Even Bentley’s Cargo Jets Are Going Green Now

Bentley has never been shy about excess. Twelve cylinders, mirror-finish walnut, enough cowhide to upholster a gentlemen’s club. But in 2026, excess comes with an asterisk—and a carbon calculation. So while the brand from Bentley Motors is still perfectly happy to airfreight your six-figure grand tourer across continents at a moment’s notice, it now plans to do so on something a little less Jurassic than conventional jet fuel.

The company announced it will use Sustainable Aviation Fuel (SAF) for all customer car airfreight movements worldwide, effective immediately. It’s a headline that sounds bureaucratic until you remember what’s actually happening: when a customer in, say, Dubai or Los Angeles needs their Continental or Bentayga delivered yesterday, that car often boards a cargo jet. And cargo jets, as physics relentlessly reminds us, burn a lot of fuel.
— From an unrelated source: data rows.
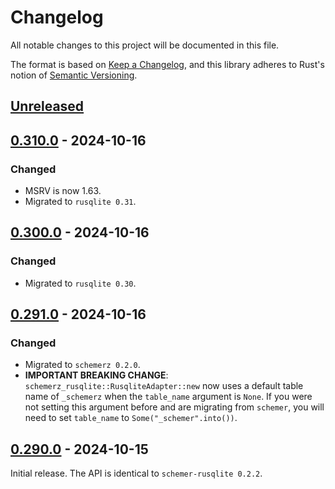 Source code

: # Changelog
All notable changes to this project will be documented in this file.

The format is based on [Keep a Changelog](https://keepachangelog.com/en/1.0.0/),
and this library adheres to Rust's notion of
[Semantic Versioning](https://semver.org/spec/v2.0.0.html).


<!-- next-header -->
## [Unreleased]

## [0.310.0] - 2024-10-16
### Changed
- MSRV is now 1.63.
- Migrated to `rusqlite 0.31`.

## [0.300.0] - 2024-10-16
### Changed
- Migrated to `rusqlite 0.30`.

## [0.291.0] - 2024-10-16
### Changed
- Migrated to `schemerz 0.2.0`.
- **IMPORTANT BREAKING CHANGE**: `schemerz_rusqlite::RusqliteAdapter::new` now
  uses a default table name of `_schemerz` when the `table_name` argument is
  `None`. If you were not setting this argument before and are migrating from
  `schemer`, you will need to set `table_name` to `Some("_schemer".into())`.

## [0.290.0] - 2024-10-15
Initial release. The API is identical to `schemer-rusqlite 0.2.2`.


<!-- next-url -->
[Unreleased]: https://github.com/zcash/schemerz/compare/schemerz-rusqlite-0.310.0...HEAD
[0.310.0]: https://github.com/zcash/schemerz/compare/schemerz-rusqlite-0.300.0...schemerz-rusqlite-0.310.0
[0.300.0]: https://github.com/zcash/schemerz/compare/schemerz-rusqlite-0.291.0...schemerz-rusqlite-0.300.0
[0.291.0]: https://github.com/zcash/schemerz/compare/schemerz-rusqlite-0.290.0...schemerz-rusqlite-0.291.0
[0.290.0]: https://github.com/zcash/schemerz/compare/1bfd952b035b87a39df955376e0bdddf98eb6c99...schemerz-rusqlite-0.290.0
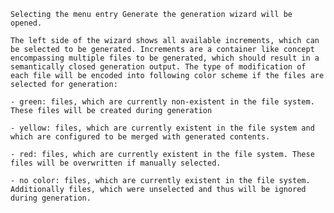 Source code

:     Selecting the menu entry Generate​ the generation wizard will be opened.
    
    The left side of the wizard shows all available increments, which can be selected to be generated. Increments are a container like concept encompassing multiple files to be generated, which should result in a semantically closed generation output. The type of modification of each file will be encoded into following color scheme if the files are selected for generation:

    - green: files, which are currently non-existent in the file system. These files will be created during generation

    - yellow: files, which are currently existent in the file system and which are configured to be merged with generated contents.

    - red: files, which are currently existent in the file system. These files will be overwritten if manually selected.

    - no color: files, which are currently existent in the file system. Additionally files, which were unselected and thus will be ignored during generation.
Bentley insists airfreight remains the exception, not the rule. Sea freight is still the default, because container ships sip fuel compared with aircraft guzzling it at 35,000 feet. But in the rare cases when time zones and client expectations collide, the brand says those flights will now run on ISCC-certified SAF—an alternative fuel derived from renewable or waste-based sources that can be pumped into existing aircraft without modification. No new engines. No sci-fi hardware. Just a different cocktail in the tank.

The important bit isn’t that it works—it does—but that it meaningfully cuts lifecycle emissions. Depending on feedstock and production method, SAF can reduce lifecycle CO₂e emissions by up to 70 to 95 percent compared with conventional jet fuel. That’s not greenwashing math; it’s independently verified well-to-wheel accounting, the kind sustainability departments love and engineers respect.

According to Aimee Kelly, Bentley’s Head of Sustainability, the shift reflects “measurable, evidence-based steps” to reduce emissions where flying remains unavoidable. Translation: if you must ship a two-and-a-half-ton luxury coupe by air, at least make the jet fuel count for something.

Bentley says it has already transported customer cars using SAF, recording substantial CO₂e reductions compared with traditional aviation fuel. At present, the coverage applies to all customer car airfreight movements, and the company is exploring whether SAF can be expanded across additional logistics routes that require air transport.

This isn’t an isolated PR flourish. It slots into Bentley’s broader Beyond100+ strategy—its long-term roadmap to transform the company into a leader in sustainable luxury mobility. Beyond100+ aims to decarbonize operations and the value chain while preserving what Bentley considers non-negotiable: craftsmanship, performance, and the sort of quiet authority that comes from building cars in Crewe for over a century.

If this sounds like a strange juxtaposition—private jets and planet-saving ambitions—you’re not wrong. Luxury and sustainability have historically been uneasy roommates. But the modern ultra-luxury customer expects both: speed and conscience, indulgence and accountability.

There’s also a pragmatic undertone here. Airfreight produces significantly higher emissions than sea transport. That’s a hard truth. So rather than pretending urgency doesn’t exist in global markets, Bentley is targeting the emissions intensity of the flight itself. It’s a surgical move: decarbonize the outliers while continuing to lean on lower-impact shipping where possible.

For a brand built on W-12 engines and two-tone paintwork, this is a different kind of engineering challenge. Not horsepower per liter, but carbon per kilometer. Not 0–60 times, but well-to-wheel emissions curves.

Will Sustainable Aviation Fuel single-handedly absolve the environmental footprint of shipping a 5000-pound luxury car by air? Of course not. But in a world where logistics is often the invisible giant in a product’s carbon story, it’s a meaningful lever.

And if Bentley is serious about redefining sustainable luxury, the real work isn’t just in electrifying the lineup—it’s in rethinking everything that happens before the key fob ever lands in a customer’s hand.